===== ENTRIES SHOWN =====
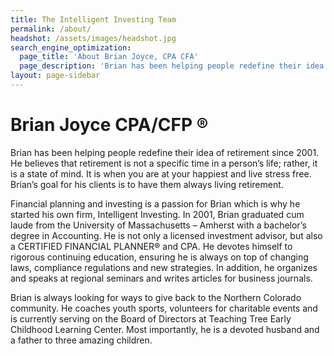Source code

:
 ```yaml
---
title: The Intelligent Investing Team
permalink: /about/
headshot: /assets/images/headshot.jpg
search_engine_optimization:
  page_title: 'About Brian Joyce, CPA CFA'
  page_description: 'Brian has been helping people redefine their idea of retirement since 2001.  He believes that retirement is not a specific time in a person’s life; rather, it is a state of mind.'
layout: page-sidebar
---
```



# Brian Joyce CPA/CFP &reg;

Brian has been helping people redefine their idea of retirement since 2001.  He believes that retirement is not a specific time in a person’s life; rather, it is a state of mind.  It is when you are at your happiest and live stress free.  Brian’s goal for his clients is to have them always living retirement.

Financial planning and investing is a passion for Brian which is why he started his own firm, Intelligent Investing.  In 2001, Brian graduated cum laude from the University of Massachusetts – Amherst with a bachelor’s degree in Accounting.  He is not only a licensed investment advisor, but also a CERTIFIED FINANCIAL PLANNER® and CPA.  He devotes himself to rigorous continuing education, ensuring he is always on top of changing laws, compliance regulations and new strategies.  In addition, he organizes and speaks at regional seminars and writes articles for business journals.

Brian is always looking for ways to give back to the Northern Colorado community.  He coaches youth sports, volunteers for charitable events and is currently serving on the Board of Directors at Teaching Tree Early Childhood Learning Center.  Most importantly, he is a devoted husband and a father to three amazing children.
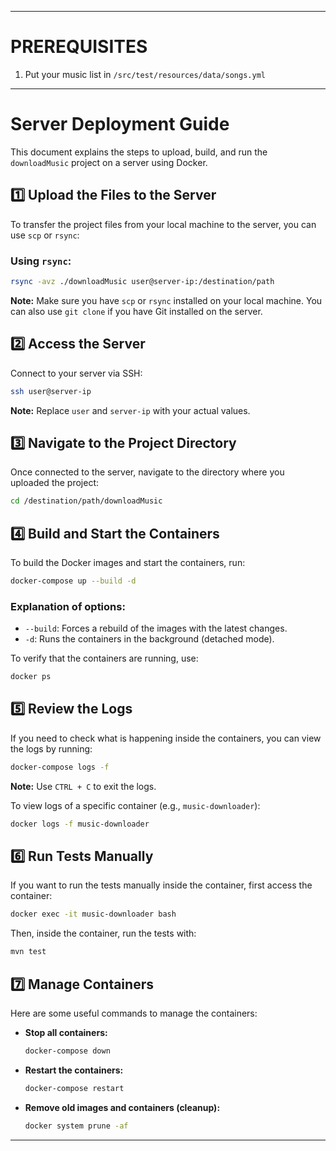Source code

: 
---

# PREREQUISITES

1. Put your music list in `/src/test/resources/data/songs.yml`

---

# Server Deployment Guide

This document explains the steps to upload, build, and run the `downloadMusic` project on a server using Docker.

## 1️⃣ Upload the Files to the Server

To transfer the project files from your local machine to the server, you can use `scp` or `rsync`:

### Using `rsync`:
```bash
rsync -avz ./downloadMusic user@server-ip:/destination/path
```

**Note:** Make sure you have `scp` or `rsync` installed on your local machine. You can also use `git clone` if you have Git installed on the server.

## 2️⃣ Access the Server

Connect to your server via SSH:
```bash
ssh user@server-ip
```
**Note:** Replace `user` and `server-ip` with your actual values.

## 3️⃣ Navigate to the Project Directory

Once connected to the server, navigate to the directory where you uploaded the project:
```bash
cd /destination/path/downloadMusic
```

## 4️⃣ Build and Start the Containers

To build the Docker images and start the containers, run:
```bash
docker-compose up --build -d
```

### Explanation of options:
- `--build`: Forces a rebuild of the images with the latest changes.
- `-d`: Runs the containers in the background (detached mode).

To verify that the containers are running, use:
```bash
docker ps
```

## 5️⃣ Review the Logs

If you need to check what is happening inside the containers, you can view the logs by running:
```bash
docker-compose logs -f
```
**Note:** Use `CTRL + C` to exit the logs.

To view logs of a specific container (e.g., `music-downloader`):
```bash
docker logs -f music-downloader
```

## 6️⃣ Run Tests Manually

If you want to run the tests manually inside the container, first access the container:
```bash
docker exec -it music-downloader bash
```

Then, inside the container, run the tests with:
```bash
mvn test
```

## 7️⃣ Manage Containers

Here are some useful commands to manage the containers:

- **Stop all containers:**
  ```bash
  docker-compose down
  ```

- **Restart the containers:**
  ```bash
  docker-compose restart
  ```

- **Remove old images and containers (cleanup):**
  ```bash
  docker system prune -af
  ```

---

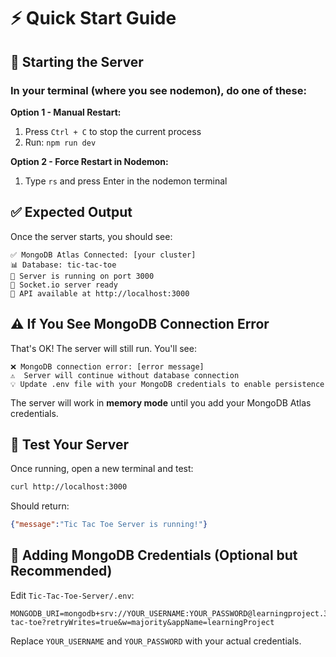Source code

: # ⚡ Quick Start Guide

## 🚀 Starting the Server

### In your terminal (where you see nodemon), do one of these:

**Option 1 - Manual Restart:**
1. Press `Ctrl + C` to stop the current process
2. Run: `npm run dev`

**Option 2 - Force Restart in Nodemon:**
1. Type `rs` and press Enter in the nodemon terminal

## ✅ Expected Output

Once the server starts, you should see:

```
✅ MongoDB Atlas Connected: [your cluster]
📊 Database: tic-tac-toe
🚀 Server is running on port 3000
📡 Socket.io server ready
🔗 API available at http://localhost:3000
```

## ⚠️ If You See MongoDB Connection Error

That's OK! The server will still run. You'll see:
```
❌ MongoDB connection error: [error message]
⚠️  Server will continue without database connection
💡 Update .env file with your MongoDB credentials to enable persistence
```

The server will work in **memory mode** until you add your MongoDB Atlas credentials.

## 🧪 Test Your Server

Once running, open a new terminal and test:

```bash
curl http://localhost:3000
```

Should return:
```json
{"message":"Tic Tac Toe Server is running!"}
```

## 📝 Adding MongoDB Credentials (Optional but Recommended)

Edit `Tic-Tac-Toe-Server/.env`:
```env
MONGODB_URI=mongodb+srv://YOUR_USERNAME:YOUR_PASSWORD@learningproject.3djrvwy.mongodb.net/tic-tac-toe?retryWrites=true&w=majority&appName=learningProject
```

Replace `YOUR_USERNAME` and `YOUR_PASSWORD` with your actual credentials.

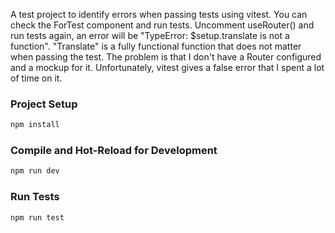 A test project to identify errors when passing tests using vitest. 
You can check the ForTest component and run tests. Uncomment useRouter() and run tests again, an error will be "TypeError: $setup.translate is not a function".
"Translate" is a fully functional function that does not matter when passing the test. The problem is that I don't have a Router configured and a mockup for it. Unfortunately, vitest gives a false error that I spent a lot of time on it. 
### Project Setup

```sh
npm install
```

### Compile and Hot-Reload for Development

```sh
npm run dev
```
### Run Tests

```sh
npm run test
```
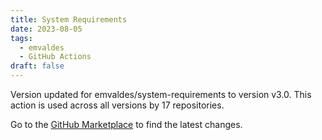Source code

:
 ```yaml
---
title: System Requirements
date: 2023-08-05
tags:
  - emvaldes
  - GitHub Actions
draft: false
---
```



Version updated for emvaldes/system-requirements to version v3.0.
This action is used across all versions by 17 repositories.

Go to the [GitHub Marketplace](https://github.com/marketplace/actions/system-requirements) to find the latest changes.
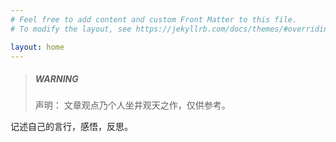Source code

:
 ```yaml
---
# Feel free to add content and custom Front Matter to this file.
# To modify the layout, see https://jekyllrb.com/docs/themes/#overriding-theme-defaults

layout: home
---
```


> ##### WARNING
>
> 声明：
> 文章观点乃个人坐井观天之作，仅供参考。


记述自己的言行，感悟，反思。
=====
===== ENTRIES SHOWN =====
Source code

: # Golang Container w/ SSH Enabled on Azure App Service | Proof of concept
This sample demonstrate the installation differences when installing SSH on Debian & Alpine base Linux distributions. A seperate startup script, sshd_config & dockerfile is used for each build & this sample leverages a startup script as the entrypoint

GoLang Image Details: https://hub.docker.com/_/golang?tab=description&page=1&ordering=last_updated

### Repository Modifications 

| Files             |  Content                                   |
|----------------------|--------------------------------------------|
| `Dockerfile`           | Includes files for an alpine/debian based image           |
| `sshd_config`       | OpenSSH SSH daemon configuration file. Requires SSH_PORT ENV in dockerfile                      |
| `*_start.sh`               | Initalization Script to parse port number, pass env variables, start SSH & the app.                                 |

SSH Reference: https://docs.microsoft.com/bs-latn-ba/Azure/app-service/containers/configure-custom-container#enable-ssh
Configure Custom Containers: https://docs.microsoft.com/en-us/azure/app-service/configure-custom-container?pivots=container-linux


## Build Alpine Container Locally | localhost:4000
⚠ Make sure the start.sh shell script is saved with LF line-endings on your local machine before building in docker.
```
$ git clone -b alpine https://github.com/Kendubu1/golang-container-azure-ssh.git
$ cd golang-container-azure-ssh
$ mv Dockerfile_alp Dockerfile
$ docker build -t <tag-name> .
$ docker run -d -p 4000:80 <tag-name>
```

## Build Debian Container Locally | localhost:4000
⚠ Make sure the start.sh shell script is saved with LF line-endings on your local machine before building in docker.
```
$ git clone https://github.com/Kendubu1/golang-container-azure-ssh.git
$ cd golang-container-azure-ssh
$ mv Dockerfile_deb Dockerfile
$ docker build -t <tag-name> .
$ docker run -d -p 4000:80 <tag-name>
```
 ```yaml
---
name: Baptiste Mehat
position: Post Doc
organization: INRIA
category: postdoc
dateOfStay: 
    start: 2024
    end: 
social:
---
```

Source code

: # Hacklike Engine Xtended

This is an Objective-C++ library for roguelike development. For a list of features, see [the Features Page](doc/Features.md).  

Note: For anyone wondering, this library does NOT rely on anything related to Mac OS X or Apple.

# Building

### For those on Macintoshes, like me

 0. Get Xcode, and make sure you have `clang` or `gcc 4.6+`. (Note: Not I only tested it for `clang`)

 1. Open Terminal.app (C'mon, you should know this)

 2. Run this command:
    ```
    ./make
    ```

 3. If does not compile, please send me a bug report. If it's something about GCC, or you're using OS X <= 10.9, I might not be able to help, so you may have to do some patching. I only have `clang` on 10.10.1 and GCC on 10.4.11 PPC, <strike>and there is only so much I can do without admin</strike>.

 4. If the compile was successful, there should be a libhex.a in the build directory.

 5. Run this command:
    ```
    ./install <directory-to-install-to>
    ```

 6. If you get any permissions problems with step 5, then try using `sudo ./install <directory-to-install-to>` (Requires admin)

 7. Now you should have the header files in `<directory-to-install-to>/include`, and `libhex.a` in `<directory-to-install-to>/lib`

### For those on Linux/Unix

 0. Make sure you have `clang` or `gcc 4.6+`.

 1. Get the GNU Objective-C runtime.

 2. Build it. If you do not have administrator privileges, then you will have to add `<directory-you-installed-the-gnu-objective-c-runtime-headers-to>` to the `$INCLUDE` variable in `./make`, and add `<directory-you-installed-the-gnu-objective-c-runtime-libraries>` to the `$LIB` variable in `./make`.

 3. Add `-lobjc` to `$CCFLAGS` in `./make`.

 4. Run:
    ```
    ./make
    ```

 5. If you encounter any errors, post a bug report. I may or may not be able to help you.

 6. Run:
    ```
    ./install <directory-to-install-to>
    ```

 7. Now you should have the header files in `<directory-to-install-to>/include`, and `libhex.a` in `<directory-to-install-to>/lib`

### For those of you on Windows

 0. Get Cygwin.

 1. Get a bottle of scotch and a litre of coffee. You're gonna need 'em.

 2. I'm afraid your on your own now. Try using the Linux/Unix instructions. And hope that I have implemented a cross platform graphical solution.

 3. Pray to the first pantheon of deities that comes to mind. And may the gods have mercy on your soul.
=====
TASK ITEM —
Every line above that contains the word "https" should be reported.

WRITTEN RESPONSE —
Go to the [GitHub Marketplace](https://github.com/marketplace/actions/system-requirements) to find the latest changes.
# To modify the layout, see https://jekyllrb.com/docs/themes/#overriding-theme-defaults
GoLang Image Details: https://hub.docker.com/_/golang?tab=description&page=1&ordering=last_updated
SSH Reference: https://docs.microsoft.com/bs-latn-ba/Azure/app-service/containers/configure-custom-container#enable-ssh
Configure Custom Containers: https://docs.microsoft.com/en-us/azure/app-service/configure-custom-container?pivots=container-linux
$ git clone -b alpine https://github.com/Kendubu1/golang-container-azure-ssh.git
$ git clone https://github.com/Kendubu1/golang-container-azure-ssh.git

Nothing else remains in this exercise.